By Natalie Bright
Creating well-rounded, believable characters.
During a snowy, lazy day of watching The Big Bang Theory marathon, I started thinking about the complex dynamics of characterization. The character traits go deep in this sitcom and play off this group of friends to compliment, define, and often times clash with each other.
I began to write down the character profiles from the television show. This reminded me that well-rounded characters have good traits and bad traits, just like real people. There’s some things we really love about our BFFs, but there are other things that make us cringe. Real people are complicated. Folks have good qualities and bad qualities.

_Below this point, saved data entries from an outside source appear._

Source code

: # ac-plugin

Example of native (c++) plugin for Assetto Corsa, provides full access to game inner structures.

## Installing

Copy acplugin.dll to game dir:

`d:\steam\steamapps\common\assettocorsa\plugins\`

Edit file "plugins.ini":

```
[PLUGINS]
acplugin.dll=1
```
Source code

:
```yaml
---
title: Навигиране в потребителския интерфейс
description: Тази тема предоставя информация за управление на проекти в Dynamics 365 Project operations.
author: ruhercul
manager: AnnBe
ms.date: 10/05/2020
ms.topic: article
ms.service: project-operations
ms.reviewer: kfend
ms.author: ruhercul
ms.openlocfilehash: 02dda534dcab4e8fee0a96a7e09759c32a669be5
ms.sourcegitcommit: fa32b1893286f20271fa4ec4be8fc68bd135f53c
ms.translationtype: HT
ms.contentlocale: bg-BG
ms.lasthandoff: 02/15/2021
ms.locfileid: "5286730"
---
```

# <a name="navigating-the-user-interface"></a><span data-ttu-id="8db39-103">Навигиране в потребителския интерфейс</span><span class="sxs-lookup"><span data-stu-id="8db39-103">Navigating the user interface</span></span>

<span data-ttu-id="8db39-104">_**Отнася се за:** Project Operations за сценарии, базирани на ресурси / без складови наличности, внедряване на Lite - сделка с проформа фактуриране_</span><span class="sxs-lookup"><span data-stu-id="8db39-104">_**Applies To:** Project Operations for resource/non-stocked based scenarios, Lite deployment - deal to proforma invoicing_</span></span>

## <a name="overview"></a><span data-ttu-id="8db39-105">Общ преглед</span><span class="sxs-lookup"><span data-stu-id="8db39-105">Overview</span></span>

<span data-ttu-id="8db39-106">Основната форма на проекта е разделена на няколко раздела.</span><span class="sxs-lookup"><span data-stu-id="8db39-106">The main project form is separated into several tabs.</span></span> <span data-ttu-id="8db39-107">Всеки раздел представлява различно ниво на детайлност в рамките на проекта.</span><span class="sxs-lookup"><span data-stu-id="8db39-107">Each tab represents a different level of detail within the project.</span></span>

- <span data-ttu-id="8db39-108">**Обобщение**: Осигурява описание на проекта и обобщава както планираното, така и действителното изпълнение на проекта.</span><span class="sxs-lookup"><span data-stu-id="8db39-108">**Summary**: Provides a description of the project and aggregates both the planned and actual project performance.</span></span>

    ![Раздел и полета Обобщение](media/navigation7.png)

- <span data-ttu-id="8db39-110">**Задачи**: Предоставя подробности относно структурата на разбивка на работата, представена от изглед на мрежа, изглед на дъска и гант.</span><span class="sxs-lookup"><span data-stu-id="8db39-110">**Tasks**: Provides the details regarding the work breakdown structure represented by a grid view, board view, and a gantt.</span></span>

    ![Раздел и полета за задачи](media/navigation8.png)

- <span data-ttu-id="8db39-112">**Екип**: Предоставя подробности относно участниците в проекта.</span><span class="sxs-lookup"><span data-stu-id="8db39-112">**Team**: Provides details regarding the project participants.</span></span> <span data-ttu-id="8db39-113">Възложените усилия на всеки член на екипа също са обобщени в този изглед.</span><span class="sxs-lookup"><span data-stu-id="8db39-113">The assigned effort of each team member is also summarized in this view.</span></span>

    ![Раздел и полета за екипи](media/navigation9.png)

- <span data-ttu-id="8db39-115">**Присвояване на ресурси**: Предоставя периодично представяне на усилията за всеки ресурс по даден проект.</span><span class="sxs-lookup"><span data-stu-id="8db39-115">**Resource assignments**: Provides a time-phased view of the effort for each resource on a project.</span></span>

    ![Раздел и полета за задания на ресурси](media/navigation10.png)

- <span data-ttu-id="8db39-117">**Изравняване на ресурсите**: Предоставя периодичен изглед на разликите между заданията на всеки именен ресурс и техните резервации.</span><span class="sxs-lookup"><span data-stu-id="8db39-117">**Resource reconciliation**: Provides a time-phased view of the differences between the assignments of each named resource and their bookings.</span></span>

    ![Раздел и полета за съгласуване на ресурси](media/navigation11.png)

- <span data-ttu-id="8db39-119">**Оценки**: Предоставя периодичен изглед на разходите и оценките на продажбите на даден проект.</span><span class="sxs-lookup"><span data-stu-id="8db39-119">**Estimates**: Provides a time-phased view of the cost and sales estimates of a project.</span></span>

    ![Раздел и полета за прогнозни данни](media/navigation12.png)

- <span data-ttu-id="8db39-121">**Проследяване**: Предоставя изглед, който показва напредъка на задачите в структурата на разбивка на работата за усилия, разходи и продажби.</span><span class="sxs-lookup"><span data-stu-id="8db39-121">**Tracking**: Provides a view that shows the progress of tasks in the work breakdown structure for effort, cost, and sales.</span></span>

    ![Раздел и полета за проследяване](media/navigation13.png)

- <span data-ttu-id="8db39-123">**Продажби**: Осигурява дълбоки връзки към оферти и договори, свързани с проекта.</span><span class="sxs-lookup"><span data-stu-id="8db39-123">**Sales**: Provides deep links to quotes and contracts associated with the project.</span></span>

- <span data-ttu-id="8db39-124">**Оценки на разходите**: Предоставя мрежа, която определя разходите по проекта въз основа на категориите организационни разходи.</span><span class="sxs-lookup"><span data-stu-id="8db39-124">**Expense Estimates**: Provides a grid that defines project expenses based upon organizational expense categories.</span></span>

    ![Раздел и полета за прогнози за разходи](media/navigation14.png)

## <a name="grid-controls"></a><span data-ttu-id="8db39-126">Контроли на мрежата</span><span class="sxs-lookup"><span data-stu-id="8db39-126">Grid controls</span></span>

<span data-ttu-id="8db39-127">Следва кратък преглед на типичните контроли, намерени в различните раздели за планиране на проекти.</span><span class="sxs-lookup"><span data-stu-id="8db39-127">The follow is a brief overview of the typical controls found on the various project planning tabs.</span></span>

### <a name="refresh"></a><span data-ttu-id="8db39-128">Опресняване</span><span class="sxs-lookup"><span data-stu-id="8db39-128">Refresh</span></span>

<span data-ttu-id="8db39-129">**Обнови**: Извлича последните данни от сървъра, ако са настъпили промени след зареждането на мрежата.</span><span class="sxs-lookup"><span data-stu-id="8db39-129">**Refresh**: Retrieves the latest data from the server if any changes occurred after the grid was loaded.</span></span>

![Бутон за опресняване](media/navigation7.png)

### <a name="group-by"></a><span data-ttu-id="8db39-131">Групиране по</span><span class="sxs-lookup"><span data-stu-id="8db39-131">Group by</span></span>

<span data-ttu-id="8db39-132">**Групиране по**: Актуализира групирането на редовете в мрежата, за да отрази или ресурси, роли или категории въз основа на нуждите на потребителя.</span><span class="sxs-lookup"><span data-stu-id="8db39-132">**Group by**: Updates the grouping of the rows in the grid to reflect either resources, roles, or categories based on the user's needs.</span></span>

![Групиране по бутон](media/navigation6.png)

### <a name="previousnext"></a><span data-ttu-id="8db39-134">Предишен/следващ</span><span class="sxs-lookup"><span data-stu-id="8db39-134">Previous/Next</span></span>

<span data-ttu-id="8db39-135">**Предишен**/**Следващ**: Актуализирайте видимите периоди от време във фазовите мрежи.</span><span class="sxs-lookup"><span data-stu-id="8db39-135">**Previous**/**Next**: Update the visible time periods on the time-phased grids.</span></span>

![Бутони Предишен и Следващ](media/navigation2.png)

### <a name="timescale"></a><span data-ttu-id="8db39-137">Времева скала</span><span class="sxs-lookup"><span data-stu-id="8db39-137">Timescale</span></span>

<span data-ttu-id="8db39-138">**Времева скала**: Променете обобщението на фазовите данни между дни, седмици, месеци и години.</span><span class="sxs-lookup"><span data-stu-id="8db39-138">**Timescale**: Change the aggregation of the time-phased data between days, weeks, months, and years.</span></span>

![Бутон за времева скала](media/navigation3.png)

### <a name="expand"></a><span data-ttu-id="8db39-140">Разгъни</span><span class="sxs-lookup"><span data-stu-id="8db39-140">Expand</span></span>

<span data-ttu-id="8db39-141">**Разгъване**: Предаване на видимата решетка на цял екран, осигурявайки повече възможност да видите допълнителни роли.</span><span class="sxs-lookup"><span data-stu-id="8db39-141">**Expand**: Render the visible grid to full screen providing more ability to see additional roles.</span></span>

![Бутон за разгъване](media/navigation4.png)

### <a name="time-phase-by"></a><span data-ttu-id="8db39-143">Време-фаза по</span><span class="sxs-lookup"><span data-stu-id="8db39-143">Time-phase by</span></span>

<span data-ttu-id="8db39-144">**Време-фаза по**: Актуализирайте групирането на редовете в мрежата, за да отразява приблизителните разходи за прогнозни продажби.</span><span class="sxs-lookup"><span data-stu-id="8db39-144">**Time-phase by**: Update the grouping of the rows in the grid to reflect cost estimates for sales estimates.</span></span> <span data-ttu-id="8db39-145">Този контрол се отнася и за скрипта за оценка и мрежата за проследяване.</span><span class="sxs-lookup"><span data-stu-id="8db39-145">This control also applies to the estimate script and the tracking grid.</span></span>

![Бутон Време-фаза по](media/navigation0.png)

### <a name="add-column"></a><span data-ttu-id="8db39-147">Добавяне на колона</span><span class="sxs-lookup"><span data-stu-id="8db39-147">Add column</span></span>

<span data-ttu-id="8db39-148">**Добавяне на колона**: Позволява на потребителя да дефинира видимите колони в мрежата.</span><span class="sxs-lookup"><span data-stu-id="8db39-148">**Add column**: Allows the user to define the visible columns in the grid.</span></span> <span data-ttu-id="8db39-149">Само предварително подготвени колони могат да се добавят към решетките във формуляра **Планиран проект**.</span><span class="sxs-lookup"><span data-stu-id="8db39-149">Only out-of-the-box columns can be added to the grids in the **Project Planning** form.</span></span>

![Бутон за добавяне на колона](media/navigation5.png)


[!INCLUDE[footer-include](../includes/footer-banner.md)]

They have issues from multifaceted pasts, or habits based on where they spent their childhoods.
Think about this: Real people have deep, dark secrets.
The way to avoid boring, cardboard characters is to make our fictional characters complicated too.
Sheldon Cooper: often times seems very rude
Inappropriate, no filter for what he says
We love him because: his endearing quality of a child-like innocence. He trusts his friends, does what his mother says, and loves his MeMaw. She calls him Moonpie because he’s yummy, yummy and she could just eat him up.
I think the characters of The Big Bang Theory are likeable because we can recognize in them the people that we know in real life. For a television series these recognizable traits are taken to the extreme to create believable fictional characters.
Heroes are not absolutely perfect. Give them a physical limitation, deep-burning issues from a past experience, or a personality mannerism that’s far from impeccable.
Villains aren’t all bad. Give them a loveable quality that readers can relate too, but take it to the extreme. Make them leap off the pages of your story. This past weekend I watched Silence of the Lambs again. I had forgotten how powerful that movie is. What makes us like Hannibal Lector? Why are we glad that he escaped prison?
Secrets: your characters must have a few secrets. Whether or not to reveal those secrets in your story is up to you.
Writing Exercise: Profile characters from your favorite TV show or movie.